8.4 Afwijken van de gebruiksregels
Het college kan een omgevingsvergunning verlenen voor het afwijken van het bepaalde in artikel 8.3 indien strikte toepassing daarvan zou leiden tot een beperking van het meest doelmatige gebruik, welke beperking niet door dringende redenen wordt gerechtvaardigd.
Hoofdstuk 3 Algemene Regels
Artikel 9 Anti-dubbeltelregel
Grond die eenmaal in aanmerking is genomen bij het toestaan van een bouwplan waaraan uitvoering is gegeven of alsnog kan worden gegeven, blijft bij de beoordeling van latere bouwplannen buiten beschouwing.
Artikel 10 Algemene Gebruiksregels
10.1 Waterberging
Alvorens de gronden in gebruik genomen worden voor de doeleinden als bedoeld in artikel 4.1, 5.1, 6.1, 7.1 en 8.1 dient voldaan te worden aan de volgende voorwaarden:
- a. er is aantoonbaar gemaakt dat de toename van de afvoer van afstromend regenwater gecompenseerd wordt conform de eisen en voorwaarden van het waterschap en van de gemeente en voorzien is van een waterberging met voldoende capaciteit;
- b. de compensatie dient tenminste naar evenredigheid van de realisatie van verhardingen gerealiseerd te worden;
- c. de compensatie bedraagt tenminste 60 mm per m2 verharding conform de Leidraad Inrichten en Ontwerpen Openbare Ruimte 2023;
- d. indien gedurende de planperiode een nieuwe versie van de onder c. bedoelde Leidraad Inrichten en Ontwerpen Openbare Ruimte wordt vastgesteld, wordt deze nieuwe versie in acht genomen.

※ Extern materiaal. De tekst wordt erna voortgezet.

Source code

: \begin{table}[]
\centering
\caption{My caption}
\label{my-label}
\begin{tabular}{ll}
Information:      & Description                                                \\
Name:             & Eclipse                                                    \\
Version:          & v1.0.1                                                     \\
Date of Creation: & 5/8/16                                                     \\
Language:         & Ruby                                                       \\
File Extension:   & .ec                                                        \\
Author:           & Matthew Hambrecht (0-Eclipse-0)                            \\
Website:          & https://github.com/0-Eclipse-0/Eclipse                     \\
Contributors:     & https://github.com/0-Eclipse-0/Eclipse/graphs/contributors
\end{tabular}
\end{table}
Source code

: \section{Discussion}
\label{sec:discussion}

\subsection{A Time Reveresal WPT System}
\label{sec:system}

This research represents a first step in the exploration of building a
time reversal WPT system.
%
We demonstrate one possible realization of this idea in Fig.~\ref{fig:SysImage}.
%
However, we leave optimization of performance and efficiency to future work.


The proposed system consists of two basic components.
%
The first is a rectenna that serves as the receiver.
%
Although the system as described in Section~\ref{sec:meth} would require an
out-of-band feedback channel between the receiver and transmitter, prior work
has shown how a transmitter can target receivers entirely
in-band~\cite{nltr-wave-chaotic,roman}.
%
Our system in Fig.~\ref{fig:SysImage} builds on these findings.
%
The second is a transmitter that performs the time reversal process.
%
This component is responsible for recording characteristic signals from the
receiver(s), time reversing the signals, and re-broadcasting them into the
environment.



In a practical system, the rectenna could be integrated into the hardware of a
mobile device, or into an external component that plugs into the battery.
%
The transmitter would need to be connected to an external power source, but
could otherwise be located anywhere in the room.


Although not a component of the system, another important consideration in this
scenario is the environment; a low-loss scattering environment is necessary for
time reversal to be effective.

- e. de gestelde compensatie en voorwaarden dienen in stand te worden gelaten bij het gebruik van en het in gebruik laten nemen van gebouwen en van het perceel volgens de doeleinden als bedoeld in de artikelen 4, 5, 6, 7 en 8.
Artikel 11 Algemene Afwijkingsregels
- 1. Het college kan bij een omgevingsvergunning afwijken van:
- a. de bestemmingsregels en toestaan dat het beloop of het profiel van wegen of de aansluiting van wegen onderling in geringe mate wordt aangepast, indien de verkeersintensiteit en/of de verkeersveiligheid daartoe aanleiding geven;
- b. de bestemmingsregels en toestaan dat de bouwhoogte van bouwwerken, geen gebouwen zijnde, ten behoeve van kunstwerken en ten behoeve van ontvang-, sirene- en/of zendmasten, wordt vergroot tot niet meer dan 40,00 meter.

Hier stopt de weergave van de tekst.